Items listed in a dataset:
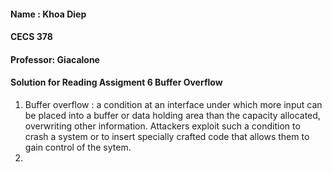 #### Name : Khoa Diep
#### CECS 378
#### Professor: Giacalone
#### Solution for Reading Assigment 6 Buffer Overflow

1. Buffer overflow : a condition at an interface under which more input can be placed into a buffer or data holding area than the capacity allocated, overwriting other information. Attackers exploit such a condition to crash a system or to insert specially crafted code that allows them to gain control of the sytem.
2. 
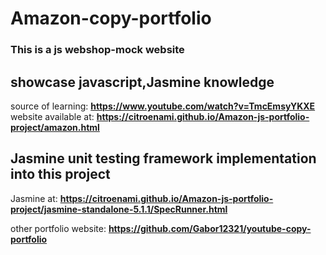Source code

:  
# Amazon-copy-portfolio  
### This is a js webshop-mock website   
## showcase javascript,Jasmine knowledge    

source of learning: **https://www.youtube.com/watch?v=TmcEmsyYKXE**  
website available at: **https://citroenami.github.io/Amazon-js-portfolio-project/amazon.html**   

## Jasmine unit testing framework implementation into this project  

Jasmine at: **https://citroenami.github.io/Amazon-js-portfolio-project/jasmine-standalone-5.1.1/SpecRunner.html**  

other portfolio website: **https://github.com/Gabor12321/youtube-copy-portfolio**
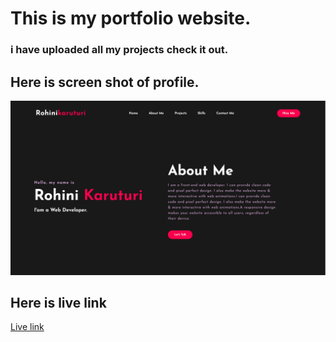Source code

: # This is my portfolio website.

 ### i have uploaded all my projects check it out.

## Here is screen shot of profile.

![project 1](img/myportfolio.png)

## Here is live link
[Live link](https://rohini0518-portfolio.netlify.app/)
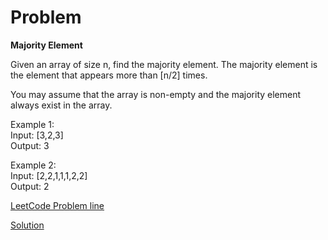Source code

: # Problem

__Majority Element__

Given an array of size n, find the majority element. The majority element is the element that appears more than [n/2] times.

You may assume that the array is non-empty and the majority element always exist in the array.

Example 1:</br>
Input: [3,2,3]</br>
Output: 3</br>

Example 2:</br>
Input: [2,2,1,1,1,2,2]</br>
Output: 2

[LeetCode Problem line](https://leetcode.com/explore/featured/card/may-leetcoding-challenge/534/week-1-may-1st-may-7th/3321/)

[Solution](https://github.com/DhanabalShanmugam/Leet-Code-30-Days-Challenge/blob/master/May2020/Week1/Day6/Solution.py)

__Exercise__: Every line from the one containing "Input: [3,2,3]</br>" through the last line above should be retyped exactly; no other lines are wanted.

__Task answer__:
Input: [3,2,3]</br>
Output: 3</br>

Example 2:</br>
Input: [2,2,1,1,1,2,2]</br>
Output: 2

[LeetCode Problem line](https://leetcode.com/explore/featured/card/may-leetcoding-challenge/534/week-1-may-1st-may-7th/3321/)

[Solution](https://github.com/DhanabalShanmugam/Leet-Code-30-Days-Challenge/blob/master/May2020/Week1/Day6/Solution.py)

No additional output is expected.